Mr Laws was the risk and loss prevention investigator for Game, with responsibility for approximately 100 of its stores based in the north of England. All the stores had Twitter accounts which they used as tools for marketing and communications. Some time prior to July 2012 Mr Laws started his own, personal Twitter account and began to follow the stores for which he had responsibility in order to monitor inappropriate or unacceptable activity by other employees.
He was then suspended in July 2013 for having “posted a significant number of offensive, threatening and obscene Tweets” on his Twitter account. As these were “in the public domain and therefore able to be viewed by anyone on Twitter, including Game employees in stores that follow you or that you follow”, he was summarily dismissed for gross misconduct on 29 July 2013. He subsequently brought a claim of unfair dismissal.
The employment tribunal judge concluded that the decision to dismiss Mr Laws did not fall within the band of reasonable responses. Firstly, Mr Laws had registered on Twitter mainly to communicate with acquaintances outside work, using his own mobile phone. Secondly, he only tweeted offensive material in his own time, not work time. Thirdly, although he did not dispute that some of the tweets were offensive, he was able to provide explanations for at least some of them.
Although customers or other employees were not privy to these explanations, equally Game could not show that any of them had accessed his Twitter feed other than the manager who reported him. In addition, Game’s disciplinary policy did not state that offensive or inappropriate use of social media in private time could be treated as gross misconduct. He therefore upheld Mr Laws’ claim and Game appealed.

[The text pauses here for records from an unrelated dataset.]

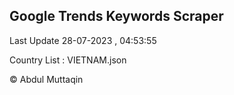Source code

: 

## Google Trends Keywords Scraper 
 
Last Update 28-07-2023 , 04:53:55

Country List :
VIETNAM.json



© Abdul Muttaqin 
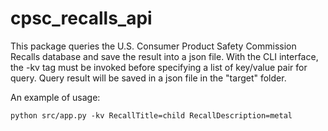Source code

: # cpsc_recalls_api

This package queries the U.S. Consumer Product Safety Commission Recalls database
and save the result into a json file. With the CLI interface, the -kv tag must be 
invoked before specifying a list of key/value pair for query. Query result will 
be saved in a json file in the "target" folder.

An example of usage:

    python src/app.py -kv RecallTitle=child RecallDescription=metal
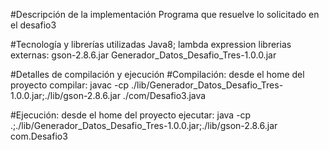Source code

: #Descripción de la implementación
Programa que resuelve lo solicitado en el desafio3

#Tecnología y librerías utilizadas
Java8; 
	lambda expression
librerias externas: 
	gson-2.8.6.jar
	Generador_Datos_Desafio_Tres-1.0.0.jar

#Detalles de compilación y ejecución
#Compilación: desde el home del proyecto compilar:
javac -cp ./lib/Generador_Datos_Desafio_Tres-1.0.0.jar;./lib/gson-2.8.6.jar ./com/Desafio3.java

#Ejecución: desde el home del proyecto ejecutar:
java -cp .;./lib/Generador_Datos_Desafio_Tres-1.0.0.jar;./lib/gson-2.8.6.jar com.Desafio3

Accepting that a balance has to be drawn between the desire of employers to minimise the possibility of risk to their reputation from social media and employees’ right of freedom of expression, the EAT held that the tribunal had failed to address whether this was, in reality, a case of private usage.
For starters, Mr Laws could have created two separate accounts - one for following the stores and the other for purely private use - but had not done so. Nor did he make any attempt to use the restriction settings on his account. In addition, the tribunal judge himself had found that about 65 of the stores were following Mr Laws’ account and would therefore have seen the tweets he sent out. Likewise, any customers who had picked up on his account.
The employment judge’s conclusion that there was only a “theoretical risk” that a member of the public or a member of staff might be offended by the tweets was contradicted by his own finding that a store manager felt sufficiently strongly about the tweets to take the matter further.
Finally, the judge’s conclusion that Mr Laws had not posted anything derogatory about his employer was perverse, given that he was following 100 Game stores and 65 were following him. The issue was not whether the material was derogatory about Game, but whether it was, by its very nature, offensive and might be contrary to its harassment policy.
It therefore held that the decision should be remitted to be re-heard by a different judge.